EXERCISE PROMPT> Of the entries below, return only those lines from the line with "- Methods Library" to the line with "## 이 책이 쓰여진", exactly, both included.

GIVEN DATA>
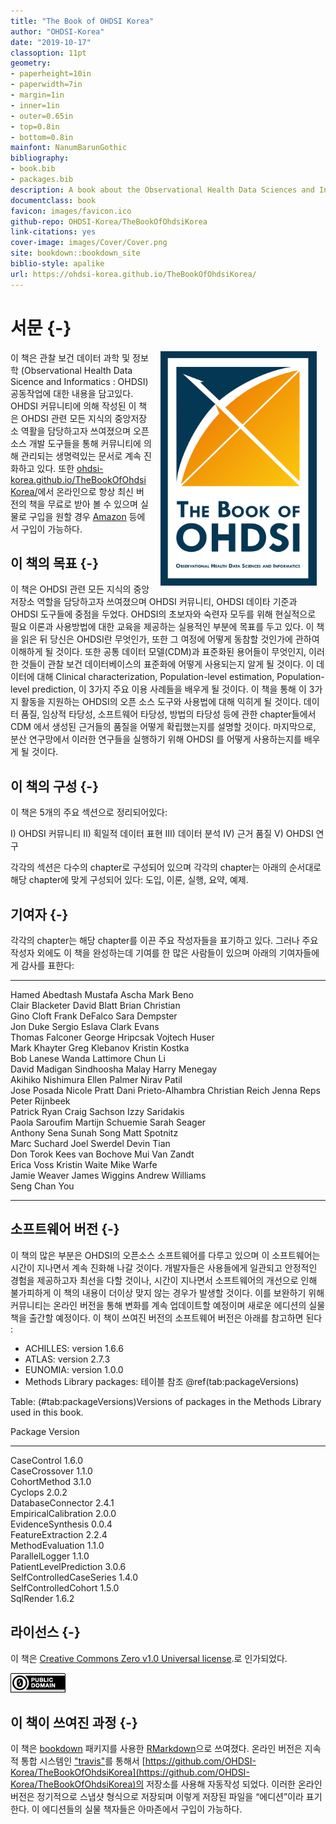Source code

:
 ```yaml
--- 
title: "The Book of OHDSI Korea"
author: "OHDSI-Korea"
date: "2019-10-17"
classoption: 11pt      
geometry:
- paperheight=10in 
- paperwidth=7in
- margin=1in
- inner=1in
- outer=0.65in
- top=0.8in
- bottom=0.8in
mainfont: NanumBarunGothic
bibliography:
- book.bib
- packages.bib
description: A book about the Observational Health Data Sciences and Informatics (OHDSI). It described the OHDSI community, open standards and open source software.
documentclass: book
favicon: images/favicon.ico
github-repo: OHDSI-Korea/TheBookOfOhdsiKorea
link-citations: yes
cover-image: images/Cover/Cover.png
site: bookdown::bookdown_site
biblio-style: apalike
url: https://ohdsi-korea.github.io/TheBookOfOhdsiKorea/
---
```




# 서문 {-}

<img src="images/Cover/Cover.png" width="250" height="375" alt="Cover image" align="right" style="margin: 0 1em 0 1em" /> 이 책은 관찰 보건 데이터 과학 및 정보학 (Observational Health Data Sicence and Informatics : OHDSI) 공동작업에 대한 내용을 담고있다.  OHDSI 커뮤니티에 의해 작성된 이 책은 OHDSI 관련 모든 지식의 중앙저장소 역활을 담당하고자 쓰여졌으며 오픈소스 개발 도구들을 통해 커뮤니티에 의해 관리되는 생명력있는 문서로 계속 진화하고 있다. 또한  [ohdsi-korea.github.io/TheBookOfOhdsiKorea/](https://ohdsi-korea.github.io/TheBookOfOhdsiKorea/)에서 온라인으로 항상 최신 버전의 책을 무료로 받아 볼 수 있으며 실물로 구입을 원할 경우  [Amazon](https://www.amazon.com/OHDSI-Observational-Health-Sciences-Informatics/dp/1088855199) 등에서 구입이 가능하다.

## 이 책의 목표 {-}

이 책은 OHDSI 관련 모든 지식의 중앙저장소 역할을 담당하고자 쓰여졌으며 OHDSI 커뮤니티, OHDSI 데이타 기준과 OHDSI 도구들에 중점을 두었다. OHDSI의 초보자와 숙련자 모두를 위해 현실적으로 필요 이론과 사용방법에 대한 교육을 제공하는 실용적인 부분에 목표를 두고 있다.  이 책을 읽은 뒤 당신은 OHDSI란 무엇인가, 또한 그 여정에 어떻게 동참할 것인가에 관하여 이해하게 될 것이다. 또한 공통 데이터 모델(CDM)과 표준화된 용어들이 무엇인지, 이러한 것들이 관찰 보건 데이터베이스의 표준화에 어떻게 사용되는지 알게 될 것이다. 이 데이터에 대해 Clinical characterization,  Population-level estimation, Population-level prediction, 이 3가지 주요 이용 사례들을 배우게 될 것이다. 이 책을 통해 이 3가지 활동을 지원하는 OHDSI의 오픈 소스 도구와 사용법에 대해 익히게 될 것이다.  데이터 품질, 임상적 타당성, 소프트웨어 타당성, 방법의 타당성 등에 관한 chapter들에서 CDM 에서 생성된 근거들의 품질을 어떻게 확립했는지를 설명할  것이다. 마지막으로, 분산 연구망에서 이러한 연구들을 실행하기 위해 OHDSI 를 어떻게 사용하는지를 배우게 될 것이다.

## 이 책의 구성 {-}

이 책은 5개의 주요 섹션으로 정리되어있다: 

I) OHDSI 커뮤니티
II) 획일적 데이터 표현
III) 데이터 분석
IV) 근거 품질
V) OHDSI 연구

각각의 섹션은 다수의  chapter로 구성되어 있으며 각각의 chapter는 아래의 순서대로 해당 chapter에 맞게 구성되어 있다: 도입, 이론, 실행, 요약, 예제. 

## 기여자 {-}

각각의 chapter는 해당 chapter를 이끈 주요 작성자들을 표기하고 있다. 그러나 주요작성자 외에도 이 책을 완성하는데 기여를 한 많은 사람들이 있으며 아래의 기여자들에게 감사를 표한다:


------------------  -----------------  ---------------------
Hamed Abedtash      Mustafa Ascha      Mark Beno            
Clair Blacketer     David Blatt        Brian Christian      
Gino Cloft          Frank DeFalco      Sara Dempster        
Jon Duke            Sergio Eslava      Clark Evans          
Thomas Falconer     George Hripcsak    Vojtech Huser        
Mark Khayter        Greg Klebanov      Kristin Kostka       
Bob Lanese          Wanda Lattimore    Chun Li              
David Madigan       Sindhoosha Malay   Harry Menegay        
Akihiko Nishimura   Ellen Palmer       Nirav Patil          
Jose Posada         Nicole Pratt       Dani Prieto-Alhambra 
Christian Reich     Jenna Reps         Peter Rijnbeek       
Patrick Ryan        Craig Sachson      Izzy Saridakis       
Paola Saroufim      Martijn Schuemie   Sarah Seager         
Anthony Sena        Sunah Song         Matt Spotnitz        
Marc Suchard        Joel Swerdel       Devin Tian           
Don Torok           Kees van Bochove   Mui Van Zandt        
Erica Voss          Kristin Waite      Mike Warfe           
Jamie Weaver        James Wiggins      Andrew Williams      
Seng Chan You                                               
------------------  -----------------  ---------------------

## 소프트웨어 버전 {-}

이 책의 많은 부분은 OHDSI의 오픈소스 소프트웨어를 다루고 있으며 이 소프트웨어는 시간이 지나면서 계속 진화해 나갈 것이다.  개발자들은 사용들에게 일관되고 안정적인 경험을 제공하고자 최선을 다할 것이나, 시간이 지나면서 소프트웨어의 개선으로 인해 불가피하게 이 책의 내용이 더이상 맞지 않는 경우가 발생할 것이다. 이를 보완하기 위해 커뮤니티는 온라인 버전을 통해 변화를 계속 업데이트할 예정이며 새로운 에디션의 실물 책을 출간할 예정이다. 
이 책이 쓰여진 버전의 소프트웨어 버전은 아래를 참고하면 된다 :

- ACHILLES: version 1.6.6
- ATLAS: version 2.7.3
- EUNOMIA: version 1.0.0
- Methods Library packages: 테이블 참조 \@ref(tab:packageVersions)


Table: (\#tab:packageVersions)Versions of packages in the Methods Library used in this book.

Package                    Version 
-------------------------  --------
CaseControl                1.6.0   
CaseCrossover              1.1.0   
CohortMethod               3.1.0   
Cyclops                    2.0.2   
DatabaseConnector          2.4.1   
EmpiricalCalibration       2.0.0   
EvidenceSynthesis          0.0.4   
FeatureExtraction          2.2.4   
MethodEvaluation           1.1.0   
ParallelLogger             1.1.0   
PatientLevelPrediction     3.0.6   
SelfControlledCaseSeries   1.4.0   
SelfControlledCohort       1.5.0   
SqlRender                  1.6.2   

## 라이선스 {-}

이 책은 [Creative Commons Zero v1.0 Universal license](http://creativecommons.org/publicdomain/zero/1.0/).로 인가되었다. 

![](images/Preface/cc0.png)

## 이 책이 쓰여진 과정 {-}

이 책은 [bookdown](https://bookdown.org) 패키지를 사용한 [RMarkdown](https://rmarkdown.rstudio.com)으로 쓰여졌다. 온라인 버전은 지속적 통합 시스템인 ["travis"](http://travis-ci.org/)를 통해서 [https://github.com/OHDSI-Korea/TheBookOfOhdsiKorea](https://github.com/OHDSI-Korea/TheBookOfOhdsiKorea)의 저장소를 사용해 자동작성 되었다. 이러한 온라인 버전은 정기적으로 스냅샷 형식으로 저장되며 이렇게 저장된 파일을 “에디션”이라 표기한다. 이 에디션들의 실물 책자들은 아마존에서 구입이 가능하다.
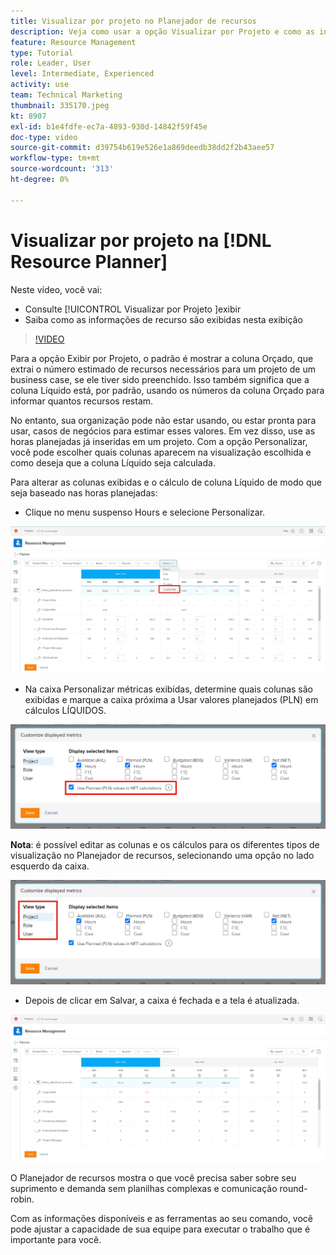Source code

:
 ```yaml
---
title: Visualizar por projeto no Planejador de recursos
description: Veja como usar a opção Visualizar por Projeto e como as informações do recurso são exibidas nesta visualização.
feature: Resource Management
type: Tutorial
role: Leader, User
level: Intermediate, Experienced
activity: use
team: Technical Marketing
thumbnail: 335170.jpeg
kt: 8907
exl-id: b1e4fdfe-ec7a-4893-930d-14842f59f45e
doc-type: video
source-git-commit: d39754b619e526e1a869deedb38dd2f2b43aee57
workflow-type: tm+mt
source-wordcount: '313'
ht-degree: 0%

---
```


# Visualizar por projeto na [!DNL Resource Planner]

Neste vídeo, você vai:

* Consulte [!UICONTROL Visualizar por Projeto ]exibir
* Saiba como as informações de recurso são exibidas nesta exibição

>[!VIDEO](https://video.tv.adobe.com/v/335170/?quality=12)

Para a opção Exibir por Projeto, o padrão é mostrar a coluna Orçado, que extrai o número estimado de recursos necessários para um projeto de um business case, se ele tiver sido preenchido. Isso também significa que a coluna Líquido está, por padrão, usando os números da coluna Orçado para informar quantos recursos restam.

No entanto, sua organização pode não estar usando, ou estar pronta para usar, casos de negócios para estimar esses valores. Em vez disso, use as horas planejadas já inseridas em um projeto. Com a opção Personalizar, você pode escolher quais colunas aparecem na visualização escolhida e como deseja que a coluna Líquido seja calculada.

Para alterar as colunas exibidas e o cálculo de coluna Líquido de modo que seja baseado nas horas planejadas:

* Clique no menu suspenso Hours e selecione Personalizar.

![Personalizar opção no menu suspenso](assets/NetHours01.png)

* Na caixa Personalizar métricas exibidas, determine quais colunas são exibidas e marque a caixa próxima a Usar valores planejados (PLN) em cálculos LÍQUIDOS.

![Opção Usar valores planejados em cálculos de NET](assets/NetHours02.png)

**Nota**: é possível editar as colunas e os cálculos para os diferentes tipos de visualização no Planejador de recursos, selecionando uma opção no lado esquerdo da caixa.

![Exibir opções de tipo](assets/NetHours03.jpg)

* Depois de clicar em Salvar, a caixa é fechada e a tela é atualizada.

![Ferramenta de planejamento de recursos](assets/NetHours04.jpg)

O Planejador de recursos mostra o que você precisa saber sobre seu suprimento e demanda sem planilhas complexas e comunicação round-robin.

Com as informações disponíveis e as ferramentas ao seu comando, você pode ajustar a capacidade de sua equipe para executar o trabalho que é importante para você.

EXERCISE RESPONSE>
- Methods Library packages: 테이블 참조 \@ref(tab:packageVersions)


Table: (\#tab:packageVersions)Versions of packages in the Methods Library used in this book.

Package                    Version 
-------------------------  --------
CaseControl                1.6.0   
CaseCrossover              1.1.0   
CohortMethod               3.1.0   
Cyclops                    2.0.2   
DatabaseConnector          2.4.1   
EmpiricalCalibration       2.0.0   
EvidenceSynthesis          0.0.4   
FeatureExtraction          2.2.4   
MethodEvaluation           1.1.0   
ParallelLogger             1.1.0   
PatientLevelPrediction     3.0.6   
SelfControlledCaseSeries   1.4.0   
SelfControlledCohort       1.5.0   
SqlRender                  1.6.2   

## 라이선스 {-}

이 책은 [Creative Commons Zero v1.0 Universal license](http://creativecommons.org/publicdomain/zero/1.0/).로 인가되었다. 

![](images/Preface/cc0.png)

## 이 책이 쓰여진 과정 {-}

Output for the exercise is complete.